17 Nisan 2017 Pazartesi

Sağırlaşanlar Çığlığı Duyar mı?



Sağırlaşanlar Çığlığı Duyar mı?

Veysi ERKEN

“Çocuk sordu. Birleşmiş milletlerin görevi nedir? Baba cevap verdi. “Evleri çadıra çevirmek”
Evet, birleşmiş milletler varmış. Birleşmiş milletler mi, birleşmiş illetler mi?
İnsanlık varmış yeryüzünde.
Gerçek mi?
Ya sessizlik deryasında olan sağır ve dilsiz Müslümanlara ne demeli.
Feryadı duyulmaz oldu dünyanın masum ve mazlum çocuklarının.
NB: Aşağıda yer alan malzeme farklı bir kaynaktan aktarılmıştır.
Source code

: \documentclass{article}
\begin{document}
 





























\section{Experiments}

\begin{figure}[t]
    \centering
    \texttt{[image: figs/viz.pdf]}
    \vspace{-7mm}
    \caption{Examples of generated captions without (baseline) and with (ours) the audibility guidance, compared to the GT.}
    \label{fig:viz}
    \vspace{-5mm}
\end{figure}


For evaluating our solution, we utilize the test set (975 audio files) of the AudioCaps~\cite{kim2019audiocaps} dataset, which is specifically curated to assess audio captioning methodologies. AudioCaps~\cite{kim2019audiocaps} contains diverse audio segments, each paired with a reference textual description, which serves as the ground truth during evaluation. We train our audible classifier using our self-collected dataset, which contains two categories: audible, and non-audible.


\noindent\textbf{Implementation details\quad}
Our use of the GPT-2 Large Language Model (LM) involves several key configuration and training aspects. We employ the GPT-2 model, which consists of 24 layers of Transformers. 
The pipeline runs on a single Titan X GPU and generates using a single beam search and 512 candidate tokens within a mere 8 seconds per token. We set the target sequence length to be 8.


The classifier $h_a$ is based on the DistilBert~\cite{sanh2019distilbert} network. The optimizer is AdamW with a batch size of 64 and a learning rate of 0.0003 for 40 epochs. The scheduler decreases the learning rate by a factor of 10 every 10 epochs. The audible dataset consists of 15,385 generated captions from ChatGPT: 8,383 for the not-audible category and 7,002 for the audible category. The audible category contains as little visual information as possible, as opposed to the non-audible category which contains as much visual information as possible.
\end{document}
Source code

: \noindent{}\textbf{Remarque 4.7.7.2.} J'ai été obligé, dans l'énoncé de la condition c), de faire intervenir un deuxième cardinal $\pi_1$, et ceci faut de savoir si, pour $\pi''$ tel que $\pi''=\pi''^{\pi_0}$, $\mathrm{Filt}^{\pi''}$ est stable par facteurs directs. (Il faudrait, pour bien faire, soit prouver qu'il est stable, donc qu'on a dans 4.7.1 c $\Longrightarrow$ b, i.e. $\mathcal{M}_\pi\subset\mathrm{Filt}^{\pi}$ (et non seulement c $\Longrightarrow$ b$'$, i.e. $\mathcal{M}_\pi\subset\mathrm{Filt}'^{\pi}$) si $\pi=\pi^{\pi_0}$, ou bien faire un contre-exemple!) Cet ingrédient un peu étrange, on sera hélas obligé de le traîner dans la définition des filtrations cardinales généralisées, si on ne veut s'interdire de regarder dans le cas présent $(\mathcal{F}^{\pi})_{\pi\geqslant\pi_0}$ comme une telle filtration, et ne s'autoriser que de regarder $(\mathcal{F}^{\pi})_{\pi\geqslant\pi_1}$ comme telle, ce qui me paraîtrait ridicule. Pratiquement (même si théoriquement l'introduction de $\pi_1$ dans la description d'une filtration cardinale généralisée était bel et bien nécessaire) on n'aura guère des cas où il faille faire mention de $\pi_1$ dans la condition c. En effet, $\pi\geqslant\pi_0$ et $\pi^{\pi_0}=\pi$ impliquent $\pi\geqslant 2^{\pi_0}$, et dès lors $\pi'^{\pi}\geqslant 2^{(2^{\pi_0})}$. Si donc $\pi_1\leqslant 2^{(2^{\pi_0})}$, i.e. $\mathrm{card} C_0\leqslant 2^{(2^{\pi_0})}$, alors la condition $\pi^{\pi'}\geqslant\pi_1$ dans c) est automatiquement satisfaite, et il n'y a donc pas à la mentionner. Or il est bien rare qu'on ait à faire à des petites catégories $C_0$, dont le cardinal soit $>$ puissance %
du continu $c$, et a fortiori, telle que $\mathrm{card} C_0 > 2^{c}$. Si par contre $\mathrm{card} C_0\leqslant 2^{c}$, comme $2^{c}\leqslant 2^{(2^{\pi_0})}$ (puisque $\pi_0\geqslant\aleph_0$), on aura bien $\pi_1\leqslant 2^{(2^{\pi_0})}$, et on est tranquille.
Bedenleri savrulurken çocukların beşer enkaza döndü. Evleri çadırlara döndürmek oldu birleş(miş) milletlerin görevi.
İşte sağlaşan insan görünümlü mahlûklara karşı haykıran bir ses. Elinden geleni yapan, haykıran, “ebabil”leşen çocukların ve bedenlerin sesi olan bir insan. Nisyanlığı değil, ünsiyeti haykıran bir sestir Ayşegül Gürtan.
Öğrencim Ayşegül Gürtan haykırıyor masum çocuğun sesini. Feryadı arş-ı alaya yükselsin diye. İdlibli çocuğa mektup gönderiyor. Mektup bütün masumlaradır hakikatte.
İnsanlığını kaybetmemiş herkes duysun diye bu feryat dolu mektubu paylaşıyorum sizlerle.
Duyuyor musunuz, yoksa (D)uyuyor musunuz?
Sizi mektupla baş başa bırakıyorum.

 “Ebabil”leşen İdlib”in ve bütün dünyanın çocuklarına”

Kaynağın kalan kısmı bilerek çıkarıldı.